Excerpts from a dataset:

§

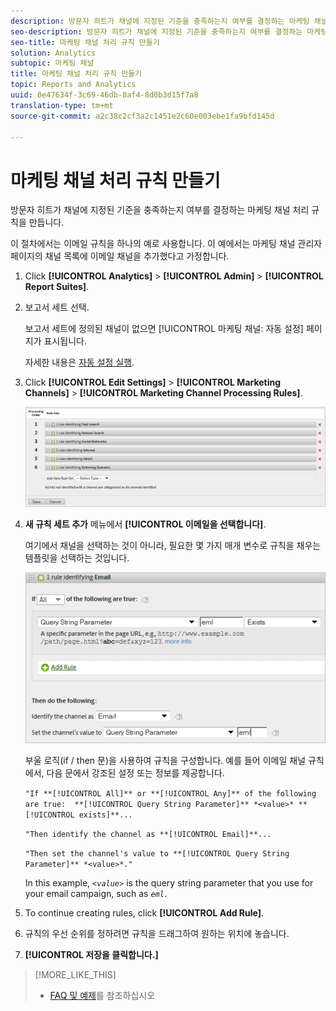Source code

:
 ```yaml
---
description: 방문자 히트가 채널에 지정된 기준을 충족하는지 여부를 결정하는 마케팅 채널 처리 규칙을 만듭니다.
seo-description: 방문자 히트가 채널에 지정된 기준을 충족하는지 여부를 결정하는 마케팅 채널 처리 규칙을 만듭니다.
seo-title: 마케팅 채널 처리 규칙 만들기
solution: Analytics
subtopic: 마케팅 채널
title: 마케팅 채널 처리 규칙 만들기
topic: Reports and Analytics
uuid: 0e47634f-3c69-46db-8af4-8d0b3d15f7a8
translation-type: tm+mt
source-git-commit: a2c38c2cf3a2c1451e2c60e003ebe1fa9bfd145d

---
```



# 마케팅 채널 처리 규칙 만들기

방문자 히트가 채널에 지정된 기준을 충족하는지 여부를 결정하는 마케팅 채널 처리 규칙을 만듭니다.

이 절차에서는 이메일 규칙을 하나의 예로 사용합니다. 이 예에서는 마케팅 채널 관리자 페이지의 채널 목록에 이메일 채널을 추가했다고 가정합니다.

1. Click **[!UICONTROL Analytics]** &gt; **[!UICONTROL Admin]** &gt; **[!UICONTROL Report Suites]**.
1. 보고서 세트 선택.

   보고서 세트에 정의된 채널이 없으면 [!UICONTROL 마케팅 채널: 자동 설정] 페이지가 표시됩니다.

   자세한 내용은 [자동 설정 실행](/help/components/c-marketing-channels/c-channel-autosetup.md).

1. Click **[!UICONTROL Edit Settings]** &gt; **[!UICONTROL Marketing Channels]** &gt; **[!UICONTROL Marketing Channel Processing Rules]**.

   ![단계 결과](assets/marketing_channel_rules.png)

1. **새 규칙 세트 추가** 메뉴에서 **[!UICONTROL 이메일을 선택합니다]**.

   여기에서 채널을 선택하는 것이 아니라, 필요한 몇 가지 매개 변수로 규칙을 채우는 템플릿을 선택하는 것입니다.

   ![단계 결과](assets/example_email.png)

   부울 로직(if / then 문)을 사용하여 규칙을 구성합니다. 예를 들어 이메일 채널 규칙에서, 다음 문에서 강조된 설정 또는 정보를 제공합니다.

   `"If **[!UICONTROL All]** or **[!UICONTROL Any]** of the following are true:  **[!UICONTROL Query String Parameter]** *<value>* **[!UICONTROL exists]**...`

   `"Then identify the channel as **[!UICONTROL Email]**...`

   `"Then set the channel's value to **[!UICONTROL Query String Parameter]** *<value>*."`

   In this example, *`<value>`* is the query string parameter that you use for your email campaign, such as *`eml`*.
1. To continue creating rules, click **[!UICONTROL Add Rule]**.
1. 규칙의 우선 순위를 정하려면 규칙을 드래그하여 원하는 위치에 놓습니다.
1. **[!UICONTROL 저장을 클릭합니다.]**

>[!MORE_LIKE_THIS]
>
>* [FAQ 및 예제](/help/components/c-marketing-channels/c-faq.md)를 참조하십시오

§

### Task directions
Output nothing except an exact copy of the records above, with the images left out.

### Result below
Source code

:
 ```yaml
---
description: 방문자 히트가 채널에 지정된 기준을 충족하는지 여부를 결정하는 마케팅 채널 처리 규칙을 만듭니다.
seo-description: 방문자 히트가 채널에 지정된 기준을 충족하는지 여부를 결정하는 마케팅 채널 처리 규칙을 만듭니다.
seo-title: 마케팅 채널 처리 규칙 만들기
solution: Analytics
subtopic: 마케팅 채널
title: 마케팅 채널 처리 규칙 만들기
topic: Reports and Analytics
uuid: 0e47634f-3c69-46db-8af4-8d0b3d15f7a8
translation-type: tm+mt
source-git-commit: a2c38c2cf3a2c1451e2c60e003ebe1fa9bfd145d

---
```



# 마케팅 채널 처리 규칙 만들기

방문자 히트가 채널에 지정된 기준을 충족하는지 여부를 결정하는 마케팅 채널 처리 규칙을 만듭니다.

이 절차에서는 이메일 규칙을 하나의 예로 사용합니다. 이 예에서는 마케팅 채널 관리자 페이지의 채널 목록에 이메일 채널을 추가했다고 가정합니다.

1. Click **[!UICONTROL Analytics]** &gt; **[!UICONTROL Admin]** &gt; **[!UICONTROL Report Suites]**.
1. 보고서 세트 선택.

   보고서 세트에 정의된 채널이 없으면 [!UICONTROL 마케팅 채널: 자동 설정] 페이지가 표시됩니다.

   자세한 내용은 [자동 설정 실행](/help/components/c-marketing-channels/c-channel-autosetup.md).

1. Click **[!UICONTROL Edit Settings]** &gt; **[!UICONTROL Marketing Channels]** &gt; **[!UICONTROL Marketing Channel Processing Rules]**.

   ![단계 결과](assets/marketing_channel_rules.png)

1. **새 규칙 세트 추가** 메뉴에서 **[!UICONTROL 이메일을 선택합니다]**.

   여기에서 채널을 선택하는 것이 아니라, 필요한 몇 가지 매개 변수로 규칙을 채우는 템플릿을 선택하는 것입니다.

   ![단계 결과](assets/example_email.png)

   부울 로직(if / then 문)을 사용하여 규칙을 구성합니다. 예를 들어 이메일 채널 규칙에서, 다음 문에서 강조된 설정 또는 정보를 제공합니다.

   `"If **[!UICONTROL All]** or **[!UICONTROL Any]** of the following are true:  **[!UICONTROL Query String Parameter]** *<value>* **[!UICONTROL exists]**...`

   `"Then identify the channel as **[!UICONTROL Email]**...`

   `"Then set the channel's value to **[!UICONTROL Query String Parameter]** *<value>*."`

   In this example, *`<value>`* is the query string parameter that you use for your email campaign, such as *`eml`*.
1. To continue creating rules, click **[!UICONTROL Add Rule]**.
1. 규칙의 우선 순위를 정하려면 규칙을 드래그하여 원하는 위치에 놓습니다.
1. **[!UICONTROL 저장을 클릭합니다.]**

>[!MORE_LIKE_THIS]
>
>* [FAQ 및 예제](/help/components/c-marketing-channels/c-faq.md)를 참조하십시오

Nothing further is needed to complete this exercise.